You need a multiple-front approach.

First front: you start taking care of yourself. No overtime, no matter what. You put in regular hours, you do the best you can, but you don't take the pressure personally. The project may fail or succeed. Not your personal problem. Yes, you do all you can to success, but only so far as you stay well. There's a whole area between being lazy and uncaring (I'm not advocating for that) and burning you out (not advocating that either). Pick a reasonable amount of investment.

Second front: Communicate factually. Be candid and honest but not judgmental. "I was not able to deliver feature X to client yesterday because Y was not ready in Z database. Process U took 4 hours and prevented me from doing V. Client is impatient, but I stayed polite as I told them it was not ready". Everybody is aware of the situation, they know you are doing the best possible.
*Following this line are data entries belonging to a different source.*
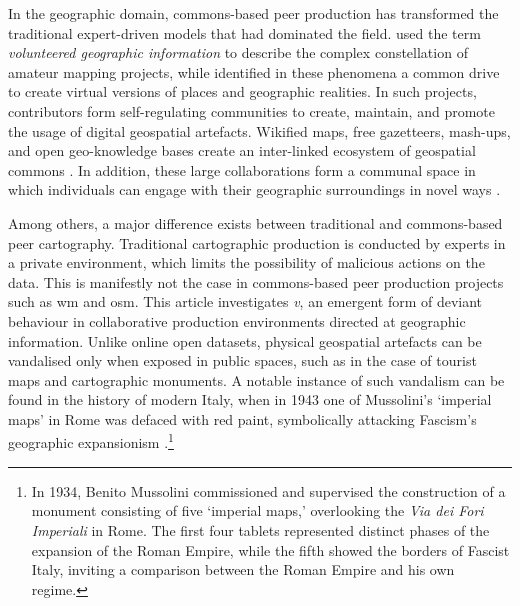 \documentclass{article} \usepackage{graphicx,xspace}
\begin{document}
In the geographic domain, commons-based peer production has transformed the traditional expert-driven models that had dominated the field.
\cite{Goodchild:2007:citizens} used the term \emph{volunteered geographic information} to describe the complex constellation of amateur mapping projects,
while \cite{graham:2010:neogeography} identified in these phenomena a common drive to create virtual versions of places and geographic realities. 
In such projects, contributors form self-regulating communities to create, maintain, and promote the usage of digital geospatial artefacts.
Wikified maps, free gazetteers, mash-ups, and open geo-knowledge bases create an inter-linked ecosystem of geospatial commons \citep{Ballatore:2012:survey}.
In addition, these large collaborations form a communal space in which individuals can engage with their geographic surroundings in novel ways \citep{elwood:2008:volunteered}.

Among others, a major difference exists between traditional and commons-based peer cartography.
Traditional cartographic production is conducted by experts in a private environment, which limits the possibility of malicious actions on the data.
This is manifestly not the case in commons-based peer production projects such as \gls{wm} and \gls{osm}.
This article investigates \emph{\gls{v}}, an emergent form of deviant behaviour in collaborative production environments directed at geographic information.
Unlike online open datasets, physical geospatial artefacts can be vandalised only when exposed in public spaces, such as in the case of tourist maps and cartographic monuments.
A notable instance of such vandalism can be found in the history of modern Italy, when in 1943 one of Mussolini's `imperial maps' in Rome was defaced with red paint, symbolically attacking Fascism's geographic expansionism \citep{minor:1999:mussolini}.\footnote{In 1934, Benito Mussolini commissioned and supervised the construction of a monument consisting of five `imperial maps,' overlooking the \emph{Via dei Fori Imperiali} in Rome.
The first four tablets represented distinct phases of the expansion of the Roman Empire, while the fifth showed the borders of Fascist Italy, inviting a comparison between the Roman Empire and his own regime.} 
\end{document}
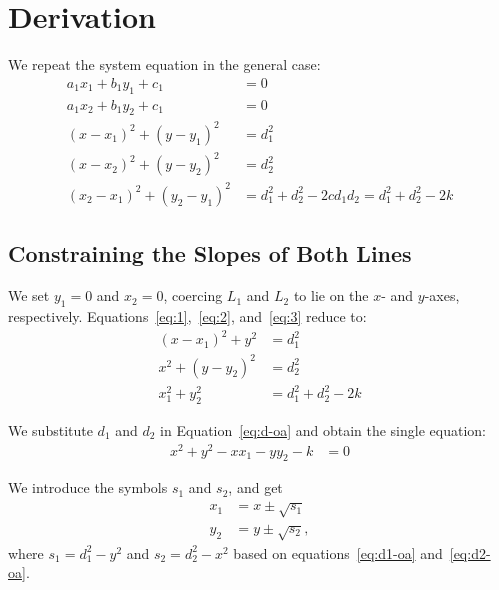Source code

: \section{Derivation}
\label{sec:derivation}
We repeat the system equation in the general case:
\begin{align}
  a_1 x_1 + b_1 y_1 + c_1 &= 0\\
  a_1 x_2 + b_1 y_2 + c_1 &= 0\\
  (x - x_1)^2 + (y - y_1)^2 &= d_1^2\label{eq:1}\\
  (x - x_2)^2 + (y - y_2)^2 &= d_2^2\label{eq:2}\\
  (x_2 - x_1)^2 + (y_2 - y_1)^2 &= d_1^2 + d_2^2 - 2 c d_1 d_2 = d_1^2 + d_2^2 - 2 k\label{eq:3}
\end{align}

\subsection{Constraining the Slopes of Both Lines}
\label{ssec:derivation-constraining-slopes}
We set $y_1 = 0$ and $x_2 = 0$, coercing $L_1$ and $L_2$ to lie on the
$x$- and $y$-axes, respectively.
Equations~\ref{eq:1},~\ref{eq:2}, and~\ref{eq:3} reduce to:
\begin{align}
  (x - x_1)^2 + y^2 &= d_1^2\label{eq:d1-oa}\\
  x^2 + (y - y_2)^2 &= d_2^2\label{eq:d2-oa}\\
  x_1^2 + y_2^2 &= d_1^2 + d_2^2 - 2 k\label{eq:d-oa}
\end{align}

\noindent
We substitute $d_1$ and $d_2$ in Equation~\ref{eq:d-oa} and obtain the single equation:
\begin{align}
  x^2 + y^2 - x x_1 - y y_2 - k &= 0\label{eq:s-oa}
\end{align}

\noindent
We introduce the symbols $s_1$ and $s_2$, and get
\begin{align*}
  x_1 &= x \pm \sqrt{s_1}\\
  y_2 &= y \pm \sqrt{s_2},
\end{align*}
where $s_1 = d_1^2 - y^2$ and $s_2 = d_2^2 - x^2$ based on equations~\ref{eq:d1-oa} and~\ref{eq:d2-oa}.

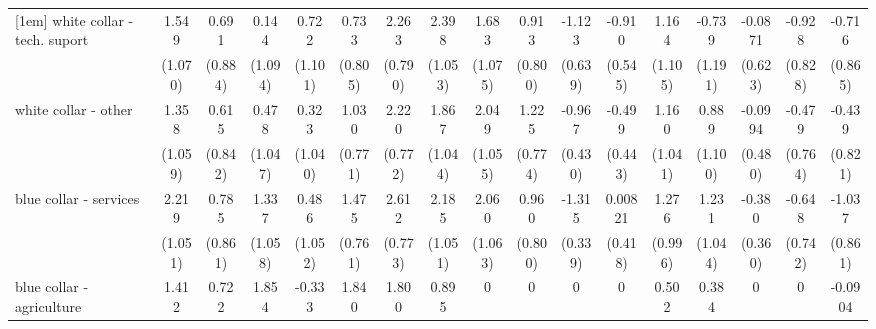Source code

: {\begin{tabular}{l*{16}{c}}
[1em]
white collar - tech. suport&       1.549         &       0.691         &       0.144         &       0.722         &       0.733         &       2.263\sym{**} &       2.398\sym{*}  &       1.683         &       0.913         &      -1.123         &      -0.910         &       1.164         &      -0.739         &     -0.0871         &      -0.928         &      -0.716         \\
                    &     (1.070)         &     (0.884)         &     (1.094)         &     (1.101)         &     (0.805)         &     (0.790)         &     (1.053)         &     (1.075)         &     (0.800)         &     (0.639)         &     (0.545)         &     (1.105)         &     (1.191)         &     (0.623)         &     (0.828)         &     (0.865)         \\
[1em]
white collar - other&       1.358         &       0.615         &       0.478         &       0.323         &       1.030         &       2.220\sym{**} &       1.867         &       2.049         &       1.225         &      -0.967\sym{*}  &      -0.499         &       1.160         &       0.889         &     -0.0994         &      -0.479         &      -0.439         \\
                    &     (1.059)         &     (0.842)         &     (1.047)         &     (1.040)         &     (0.771)         &     (0.772)         &     (1.044)         &     (1.055)         &     (0.774)         &     (0.430)         &     (0.443)         &     (1.041)         &     (1.100)         &     (0.480)         &     (0.764)         &     (0.821)         \\
[1em]
blue collar - services&       2.219\sym{*}  &       0.785         &       1.337         &       0.486         &       1.475         &       2.612\sym{***}&       2.185\sym{*}  &       2.060         &       0.960         &      -1.315\sym{***}&     0.00821         &       1.276         &       1.231         &      -0.380         &      -0.648         &      -1.037         \\
                    &     (1.051)         &     (0.861)         &     (1.058)         &     (1.052)         &     (0.761)         &     (0.773)         &     (1.051)         &     (1.063)         &     (0.800)         &     (0.339)         &     (0.418)         &     (0.996)         &     (1.044)         &     (0.360)         &     (0.742)         &     (0.861)         \\
[1em]
blue collar - agriculture&       1.412         &       0.722         &       1.854         &      -0.333         &       1.840         &       1.800         &       0.895         &           0         &           0         &           0         &           0         &       0.502         &       0.384         &           0         &           0         &     -0.0904         \\

\end{tabular}}
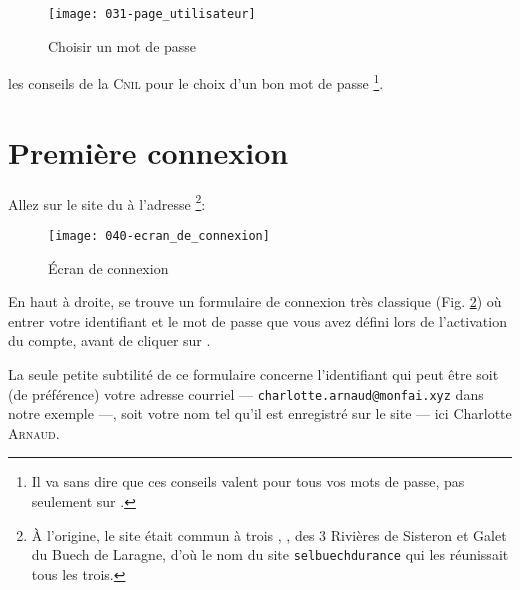 \begin{center}
\end{center}
\begin{figure}
    \texttt{[image: 031-page\_utilisateur]}
    \caption{Choisir un mot de passe}
    \label{fig:choisirMdp}
\end{figure}
\medskip
les conseils de la \textsc{Cnil} pour le choix d’un bon mot de passe%
\footnote{Il va sans dire que ces conseils valent pour tous vos mots de passe, pas seulement sur \CF.}.

\section{Première connexion}

Allez sur le site du \CdS à l’adresse%
\footnote{À l'origine, le site était commun à trois \sel, \CdS, \sel des 3 Rivières de Sisteron et Galet du Buech de Laragne, d'où le nom du site \texttt{selbuechdurance} qui les réunissait tous les trois.}:
\begin{center}
\end{center}

\medskip

\begin{figure}
    \centering
    \texttt{[image: 040-ecran\_de\_connexion]}
    \caption{Écran de connexion}
    \label{fig:ecranConnexion}
\end{figure}
En haut à droite, se trouve un formulaire de connexion très classique (Fig. \ref{fig:ecranConnexion}) où entrer votre identifiant et le mot de passe que vous avez défini lors de l’activation du compte, avant de cliquer sur .

La seule petite subtilité de ce formulaire concerne l’identifiant qui peut être soit (de préférence) votre adresse courriel --- \texttt{charlotte.arnaud@monfai.xyz} dans notre exemple ---, soit votre nom tel qu’il est enregistré sur le site ---  ici Charlotte \textsc{Arnaud}.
Will remove tons of pressure.

Third, set aside a token amount of time to think about how the process could be improved and mention it to your boss: "Hey Boss, if we did J instead of K, it would save me 2 hours a day I could put toward L". This is where you show professionalism and this is where promotion will come from, not because the project succeeds or not.

The project is not your personal problem, it's the company's problem. Your job is to do your best while taking care of yourself. Do it effectively, but don't invest yourself personally too far (unless you want to).

Take care.

  • Thanks for the answer. I'm having a meeting with them on Monday. Hopefully it will be constructive!
    – Naynay
    Commented May 31, 2020 at 15:22

How can I approach my boss to ask if someone else can take over?
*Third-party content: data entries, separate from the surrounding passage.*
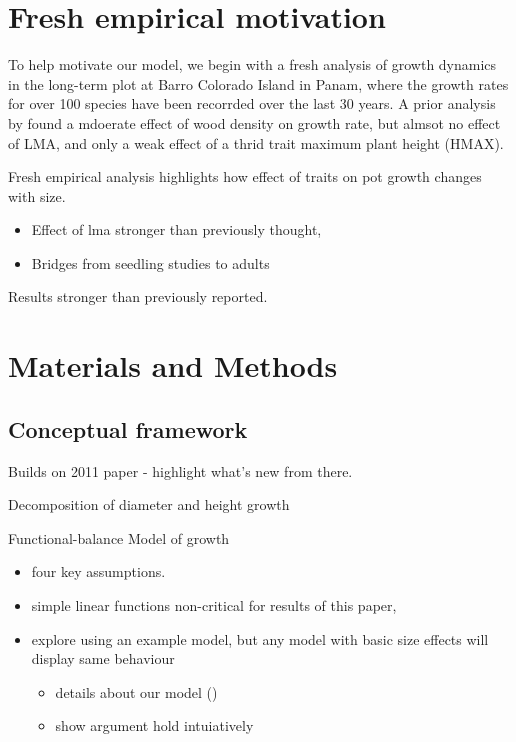 \documentclass[12pt, a4paper]{article}
\begin{document}
\section*{Fresh empirical motivation}\label{fresh-empirical-motivation}

To help motivate our model, we begin with a fresh analysis of growth dynamics
in the long-term plot at Barro Colorado Island in Panam, where the growth
rates for over 100 species have been recorrded over the last 30 years. A
prior analysis by \citet{wright_functional_2010} found a mdoerate effect of
wood density on growth rate, but almsot no effect of LMA, and only a weak
effect of a thrid trait maximum plant height (HMAX).


Fresh empirical analysis highlights how effect of traits on pot growth
changes with size.

\begin{itemize}
\itemsep1pt\parskip0pt
\item
  Effect of lma stronger than previously thought,
\item
  Bridges from seedling studies to adults
\end{itemize}

Results stronger than previously reported.

\section*{Materials and Methods}\label{materials-and-methods}

\subsection*{Conceptual framework}\label{conceptual-framework}

Builds on 2011 paper - highlight what's new from there.

Decomposition of diameter and height growth

Functional-balance Model of growth

\begin{itemize}
\itemsep1pt\parskip0pt
\item
  four key assumptions.
\item
  simple linear functions non-critical for results of this paper,
\item
  explore using an example model, but any model with basic size effects
  will display same behaviour

  \begin{itemize}
  \itemsep1pt\parskip0pt
  \item
    details about our model ()
  \item
    show argument hold intuiatively
  \end{itemize}
\end{itemize}
\end{document}
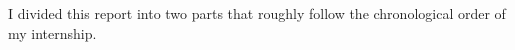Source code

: 

I divided this report into two parts that roughly follow the chronological order of my internship.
First, I would say to you that you need to relax a bit. Work is work, or to put it another way, you work to live not live to work. Find a way, no matter what, to give yourself a mental break so you don't go crazy.
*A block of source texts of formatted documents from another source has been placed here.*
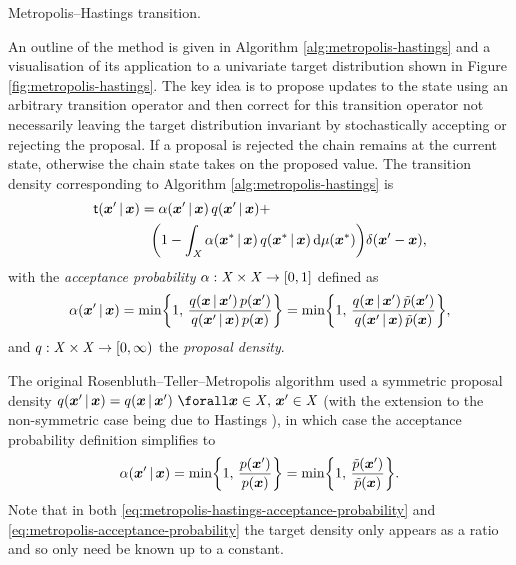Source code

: \begin{algorithm}[!t]
\caption{Metropolis--Hastings transition.}
\label{alg:metropolis-hastings}

\end{algorithm}

An outline of the method is given in Algorithm \ref{alg:metropolis-hastings} and a visualisation of its application to a univariate target distribution shown in Figure \ref{fig:metropolis-hastings}. The key idea is to propose updates to the state using an arbitrary transition operator and then correct for this transition operator not necessarily leaving the target distribution invariant by stochastically accepting or rejecting the proposal. If a proposal is rejected the chain remains at the current state, otherwise the chain state takes on the proposed value. The transition density corresponding to Algorithm \ref{alg:metropolis-hastings} is
\begin{equation}\label{eq:metropolis-hastings-transition-density}
\begin{split}
  \trans(\vct{x}' \gvn \vct{x}) &=
  \alpha(\vct{x}'\gvn \vct{x})\,q(\vct{x}'\gvn \vct{x}) + \, \\
  &\phantom{=}  
  \lpa 1 - 
  \int_{\set{X}} \alpha(\vct{x}^*\gvn \vct{x})\,q(\vct{x}^*\gvn \vct{x}) \,\dr\mu(\vct{x}^*)
  \rpa
  \delta(\vct{x}' - \vct{x}),
\end{split}
\end{equation}
with the \emph{acceptance probability} $\alpha : \mathit{X} \times \mathit{X} \to [0,1]$ defined as
\begin{equation}\label{eq:metropolis-hastings-acceptance-probability}
  \alpha(\vct{x}'\gvn \vct{x}) =
  \min\lbr 1,\, \frac{q(\vct{x}\gvn\vct{x}')\,\tgtdens(\vct{x}')}{q(\vct{x}'\gvn\vct{x})\,\tgtdens(\vct{x})} \rbr =
  \min\lbr 1,\, \frac{q(\vct{x}\gvn\vct{x}')\,\utgtdens(\vct{x}')}{q(\vct{x}'\gvn\vct{x})\,\utgtdens(\vct{x})} \rbr,
\end{equation}
and  $q : \mathit{X} \times \mathit{X} \to [0, \infty)$ the  \emph{proposal density}. %

The original Rosenbluth--Teller--Metropolis algorithm used a symmetric proposal density $q(\vct{x}' \gvn \vct{x}) = q(\vct{x} \gvn \vct{x}') ~\forall \vct{x} \in \set{X},\,\vct{x}'\in\set{X}$ (with the extension to the non-symmetric case being due to Hastings \citep{hastings1970monte}), in which case the acceptance probability definition simplifies to
\begin{equation}\label{eq:metropolis-acceptance-probability}
  \alpha(\vct{x}'\gvn \vct{x}) =
  \min\lbr 1,\, \frac{\tgtdens(\vct{x}')}{\tgtdens(\vct{x})} \rbr =
  \min\lbr 1,\, \frac{\utgtdens(\vct{x}')}{\utgtdens(\vct{x})} \rbr.
\end{equation}
Note that in both \eqref{eq:metropolis-hastings-acceptance-probability} and \eqref{eq:metropolis-acceptance-probability} the target density only appears as a ratio and so only need be known up to a constant.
As far as this project, it is a bad scenario. The only way I can see you making this successful is to suggest a re-write on a platform you are comfortable with. This would allow you to make real progress, and not be stuck in a never ending mess.

If this conversation with your manager goes they way of tough it out and get it done, I would be agreeable (keep the job), and then you may need to look for another job -- just to keep your self sane. Remember though, it is always easier and less stressful to look for a job when you have one.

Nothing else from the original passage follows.